» What the task asks:
As the answer, give a copy of each line below that includes the word "button".

***

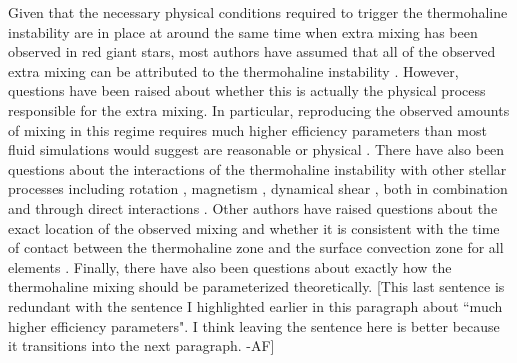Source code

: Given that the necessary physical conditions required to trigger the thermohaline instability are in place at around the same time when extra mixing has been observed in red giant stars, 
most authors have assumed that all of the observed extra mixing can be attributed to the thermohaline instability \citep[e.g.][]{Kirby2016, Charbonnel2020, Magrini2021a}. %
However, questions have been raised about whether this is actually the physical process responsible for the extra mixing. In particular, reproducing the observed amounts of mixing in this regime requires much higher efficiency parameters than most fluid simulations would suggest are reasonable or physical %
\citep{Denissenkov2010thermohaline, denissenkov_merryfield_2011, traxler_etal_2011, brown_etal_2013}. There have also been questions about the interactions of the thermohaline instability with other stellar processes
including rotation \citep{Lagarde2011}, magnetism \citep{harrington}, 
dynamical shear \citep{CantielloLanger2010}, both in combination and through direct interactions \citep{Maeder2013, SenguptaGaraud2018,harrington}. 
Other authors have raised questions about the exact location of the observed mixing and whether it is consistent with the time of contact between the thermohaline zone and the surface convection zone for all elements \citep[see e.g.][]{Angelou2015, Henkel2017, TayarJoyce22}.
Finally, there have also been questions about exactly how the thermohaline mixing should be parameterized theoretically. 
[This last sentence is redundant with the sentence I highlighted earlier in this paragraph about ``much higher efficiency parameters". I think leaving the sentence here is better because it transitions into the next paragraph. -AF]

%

***

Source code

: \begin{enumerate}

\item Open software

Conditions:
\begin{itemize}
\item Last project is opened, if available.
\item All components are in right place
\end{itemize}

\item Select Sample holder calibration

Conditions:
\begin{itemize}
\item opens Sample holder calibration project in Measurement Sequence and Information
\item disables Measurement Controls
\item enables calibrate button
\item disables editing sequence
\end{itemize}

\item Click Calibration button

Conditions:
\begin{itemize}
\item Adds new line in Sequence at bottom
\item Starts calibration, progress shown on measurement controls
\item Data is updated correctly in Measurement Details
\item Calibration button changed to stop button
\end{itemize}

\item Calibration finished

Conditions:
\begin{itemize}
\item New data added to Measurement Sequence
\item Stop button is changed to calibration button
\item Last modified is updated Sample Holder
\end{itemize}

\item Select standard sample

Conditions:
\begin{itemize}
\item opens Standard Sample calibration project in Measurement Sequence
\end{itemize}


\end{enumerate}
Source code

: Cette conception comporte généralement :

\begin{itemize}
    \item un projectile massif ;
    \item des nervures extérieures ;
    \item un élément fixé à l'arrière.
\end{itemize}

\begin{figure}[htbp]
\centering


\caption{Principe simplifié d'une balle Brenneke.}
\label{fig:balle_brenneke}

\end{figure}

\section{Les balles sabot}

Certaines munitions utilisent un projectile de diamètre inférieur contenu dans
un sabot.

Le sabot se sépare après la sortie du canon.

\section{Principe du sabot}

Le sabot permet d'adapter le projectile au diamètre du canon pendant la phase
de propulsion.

***

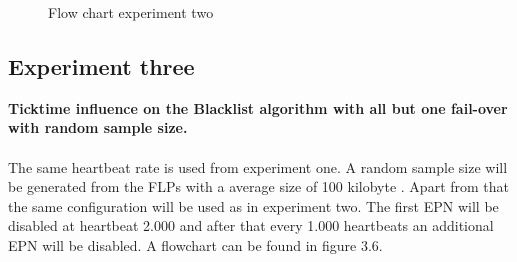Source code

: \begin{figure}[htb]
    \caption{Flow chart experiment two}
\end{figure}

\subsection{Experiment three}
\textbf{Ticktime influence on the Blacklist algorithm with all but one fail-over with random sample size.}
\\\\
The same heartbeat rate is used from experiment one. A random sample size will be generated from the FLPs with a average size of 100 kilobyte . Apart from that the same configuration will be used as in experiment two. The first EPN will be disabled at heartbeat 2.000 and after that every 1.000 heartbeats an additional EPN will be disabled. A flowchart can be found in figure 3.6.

***

» Written answer:
\item enables calibrate button
\item Click Calibration button
\item Calibration button changed to stop button
\item Stop button is changed to calibration button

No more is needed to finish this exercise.